■ EXERCISE BRIEF: Using the data below, return the stretch from the line that contains "Ways to publish" through the line that contains "Joints2Frames is currently", both included, exactly as it stands and nothing beyond it.

■ INPUT RECORDS:

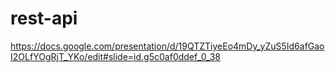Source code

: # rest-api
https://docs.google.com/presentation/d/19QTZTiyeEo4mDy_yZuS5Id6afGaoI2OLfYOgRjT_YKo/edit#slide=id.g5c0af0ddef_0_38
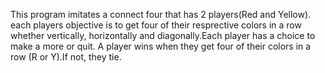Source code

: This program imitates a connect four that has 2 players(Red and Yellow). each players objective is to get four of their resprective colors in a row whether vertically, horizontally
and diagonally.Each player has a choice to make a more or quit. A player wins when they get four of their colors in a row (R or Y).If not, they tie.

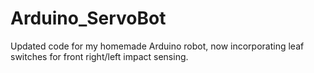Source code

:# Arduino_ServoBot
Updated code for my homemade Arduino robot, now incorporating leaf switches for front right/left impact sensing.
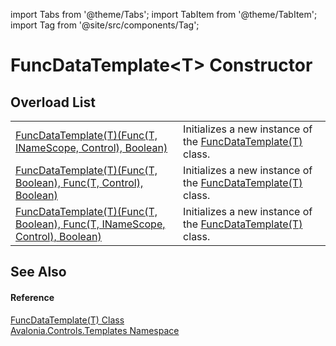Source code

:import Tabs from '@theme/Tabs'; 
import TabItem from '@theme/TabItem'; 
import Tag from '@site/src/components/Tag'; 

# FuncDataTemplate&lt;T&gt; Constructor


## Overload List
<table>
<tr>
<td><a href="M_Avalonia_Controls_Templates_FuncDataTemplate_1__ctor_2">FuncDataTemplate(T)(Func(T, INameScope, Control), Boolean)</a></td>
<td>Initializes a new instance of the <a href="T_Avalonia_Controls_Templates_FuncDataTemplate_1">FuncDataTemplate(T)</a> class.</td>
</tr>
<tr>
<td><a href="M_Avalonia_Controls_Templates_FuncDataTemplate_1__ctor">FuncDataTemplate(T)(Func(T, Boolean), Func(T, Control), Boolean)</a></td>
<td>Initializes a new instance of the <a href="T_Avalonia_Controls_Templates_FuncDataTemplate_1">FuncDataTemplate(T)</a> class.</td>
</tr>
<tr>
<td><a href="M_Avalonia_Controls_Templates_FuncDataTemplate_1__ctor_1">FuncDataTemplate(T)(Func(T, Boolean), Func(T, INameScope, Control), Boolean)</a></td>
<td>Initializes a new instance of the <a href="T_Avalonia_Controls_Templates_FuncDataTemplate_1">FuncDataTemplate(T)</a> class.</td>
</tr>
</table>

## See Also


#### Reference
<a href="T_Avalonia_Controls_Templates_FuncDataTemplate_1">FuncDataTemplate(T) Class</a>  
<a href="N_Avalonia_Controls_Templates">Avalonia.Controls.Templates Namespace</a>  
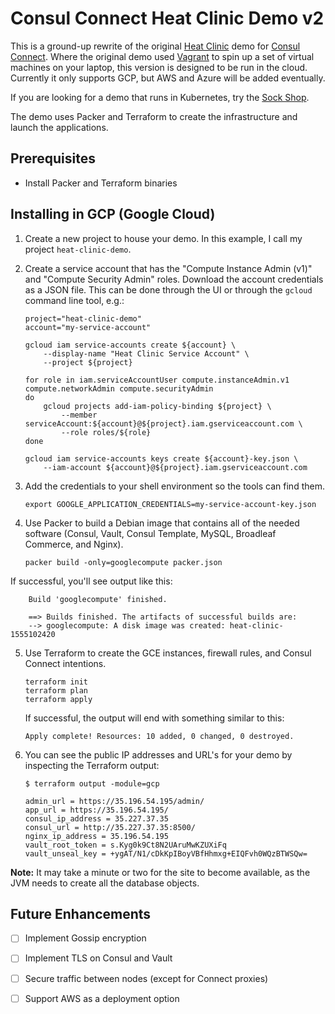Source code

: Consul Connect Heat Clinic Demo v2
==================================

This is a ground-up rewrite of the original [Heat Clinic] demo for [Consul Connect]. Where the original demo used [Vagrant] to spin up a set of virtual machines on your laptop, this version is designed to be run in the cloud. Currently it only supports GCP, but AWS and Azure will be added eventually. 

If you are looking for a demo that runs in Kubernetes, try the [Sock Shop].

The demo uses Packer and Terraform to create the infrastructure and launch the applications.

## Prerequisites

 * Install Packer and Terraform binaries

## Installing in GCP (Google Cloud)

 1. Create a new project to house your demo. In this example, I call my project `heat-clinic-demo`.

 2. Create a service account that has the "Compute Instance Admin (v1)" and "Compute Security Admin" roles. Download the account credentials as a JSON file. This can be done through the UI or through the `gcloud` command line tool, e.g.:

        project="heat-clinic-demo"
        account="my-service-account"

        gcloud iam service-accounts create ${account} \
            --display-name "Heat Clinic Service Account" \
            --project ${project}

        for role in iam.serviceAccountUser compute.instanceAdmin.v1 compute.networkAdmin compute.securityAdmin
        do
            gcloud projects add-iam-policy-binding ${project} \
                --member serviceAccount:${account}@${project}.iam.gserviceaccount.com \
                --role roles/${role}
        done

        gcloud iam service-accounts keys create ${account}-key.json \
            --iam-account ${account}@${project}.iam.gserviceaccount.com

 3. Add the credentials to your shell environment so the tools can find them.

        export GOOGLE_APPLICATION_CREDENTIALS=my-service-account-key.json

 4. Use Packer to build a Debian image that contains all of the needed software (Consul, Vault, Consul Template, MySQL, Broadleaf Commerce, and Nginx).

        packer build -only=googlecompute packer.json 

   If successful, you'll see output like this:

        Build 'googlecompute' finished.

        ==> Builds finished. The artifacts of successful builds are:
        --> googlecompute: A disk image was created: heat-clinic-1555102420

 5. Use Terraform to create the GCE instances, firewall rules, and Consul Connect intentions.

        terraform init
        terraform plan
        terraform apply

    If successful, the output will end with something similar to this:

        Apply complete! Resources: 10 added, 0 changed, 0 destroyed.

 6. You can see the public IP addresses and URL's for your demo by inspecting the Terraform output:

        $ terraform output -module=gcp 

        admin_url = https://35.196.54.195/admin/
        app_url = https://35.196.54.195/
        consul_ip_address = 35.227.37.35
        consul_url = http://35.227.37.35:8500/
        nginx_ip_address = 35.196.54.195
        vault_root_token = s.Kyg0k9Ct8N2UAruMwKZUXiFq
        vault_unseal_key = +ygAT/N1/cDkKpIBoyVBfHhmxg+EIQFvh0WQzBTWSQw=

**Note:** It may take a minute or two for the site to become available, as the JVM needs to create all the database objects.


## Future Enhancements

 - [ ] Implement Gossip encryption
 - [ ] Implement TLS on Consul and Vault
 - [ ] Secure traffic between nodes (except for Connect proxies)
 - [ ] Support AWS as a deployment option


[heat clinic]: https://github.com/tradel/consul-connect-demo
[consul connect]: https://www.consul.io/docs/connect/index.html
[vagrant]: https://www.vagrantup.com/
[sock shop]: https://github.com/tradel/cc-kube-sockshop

* * *

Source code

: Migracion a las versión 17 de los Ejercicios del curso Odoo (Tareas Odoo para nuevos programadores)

==

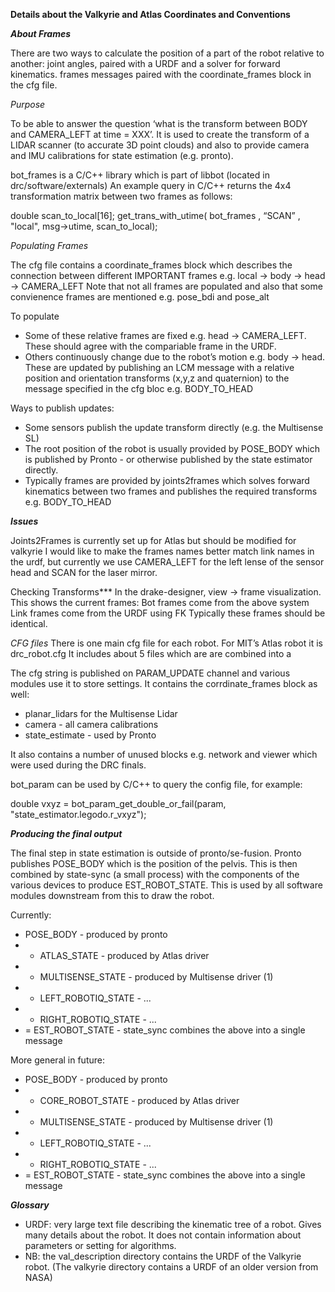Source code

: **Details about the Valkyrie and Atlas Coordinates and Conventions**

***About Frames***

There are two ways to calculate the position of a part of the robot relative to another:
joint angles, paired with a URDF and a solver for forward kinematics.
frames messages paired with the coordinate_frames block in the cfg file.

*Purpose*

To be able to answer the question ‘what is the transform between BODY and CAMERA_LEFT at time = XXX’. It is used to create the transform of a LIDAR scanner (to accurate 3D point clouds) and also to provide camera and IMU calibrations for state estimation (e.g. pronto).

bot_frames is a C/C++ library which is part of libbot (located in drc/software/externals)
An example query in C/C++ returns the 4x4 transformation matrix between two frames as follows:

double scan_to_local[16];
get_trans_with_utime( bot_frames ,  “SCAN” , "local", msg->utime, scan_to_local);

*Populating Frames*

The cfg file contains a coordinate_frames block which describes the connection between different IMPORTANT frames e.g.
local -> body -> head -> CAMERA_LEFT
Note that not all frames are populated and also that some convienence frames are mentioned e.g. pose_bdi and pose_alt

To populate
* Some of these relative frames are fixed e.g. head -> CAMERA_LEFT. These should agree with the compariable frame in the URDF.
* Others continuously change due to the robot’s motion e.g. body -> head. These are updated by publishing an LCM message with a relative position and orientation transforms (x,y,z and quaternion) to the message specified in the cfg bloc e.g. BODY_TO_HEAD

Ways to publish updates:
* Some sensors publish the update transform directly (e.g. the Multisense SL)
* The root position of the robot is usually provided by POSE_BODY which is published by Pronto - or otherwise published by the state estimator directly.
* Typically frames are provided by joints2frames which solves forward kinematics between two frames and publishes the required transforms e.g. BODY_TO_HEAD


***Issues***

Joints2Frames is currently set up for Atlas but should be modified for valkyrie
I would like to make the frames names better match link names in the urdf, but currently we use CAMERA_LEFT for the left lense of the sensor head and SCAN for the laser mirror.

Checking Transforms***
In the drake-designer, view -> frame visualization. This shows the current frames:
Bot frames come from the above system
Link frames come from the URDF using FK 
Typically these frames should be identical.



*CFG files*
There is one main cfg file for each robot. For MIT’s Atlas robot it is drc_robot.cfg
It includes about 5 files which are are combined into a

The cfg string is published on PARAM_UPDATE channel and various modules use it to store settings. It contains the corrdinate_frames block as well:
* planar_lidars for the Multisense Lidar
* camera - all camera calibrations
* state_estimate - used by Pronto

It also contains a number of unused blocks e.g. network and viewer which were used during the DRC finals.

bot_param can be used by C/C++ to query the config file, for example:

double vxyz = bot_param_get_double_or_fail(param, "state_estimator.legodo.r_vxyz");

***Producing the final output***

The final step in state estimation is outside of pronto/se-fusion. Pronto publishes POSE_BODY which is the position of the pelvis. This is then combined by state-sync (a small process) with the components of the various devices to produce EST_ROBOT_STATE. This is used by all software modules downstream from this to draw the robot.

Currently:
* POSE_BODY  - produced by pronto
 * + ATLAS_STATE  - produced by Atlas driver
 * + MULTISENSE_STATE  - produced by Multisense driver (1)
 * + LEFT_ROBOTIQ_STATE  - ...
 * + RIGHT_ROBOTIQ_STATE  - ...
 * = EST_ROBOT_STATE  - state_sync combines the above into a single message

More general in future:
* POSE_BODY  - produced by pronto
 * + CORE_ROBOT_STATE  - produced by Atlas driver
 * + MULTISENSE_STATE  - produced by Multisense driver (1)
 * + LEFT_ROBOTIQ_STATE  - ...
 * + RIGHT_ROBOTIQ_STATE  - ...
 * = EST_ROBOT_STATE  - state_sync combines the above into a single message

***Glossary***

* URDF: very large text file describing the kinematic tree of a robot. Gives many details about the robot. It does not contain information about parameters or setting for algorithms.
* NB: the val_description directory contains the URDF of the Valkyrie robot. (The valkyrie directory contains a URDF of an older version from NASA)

■ OUTPUT OF THE EXERCISE:
Ways to publish updates:
* Some sensors publish the update transform directly (e.g. the Multisense SL)
* The root position of the robot is usually provided by POSE_BODY which is published by Pronto - or otherwise published by the state estimator directly.
* Typically frames are provided by joints2frames which solves forward kinematics between two frames and publishes the required transforms e.g. BODY_TO_HEAD


***Issues***

Joints2Frames is currently set up for Atlas but should be modified for valkyrie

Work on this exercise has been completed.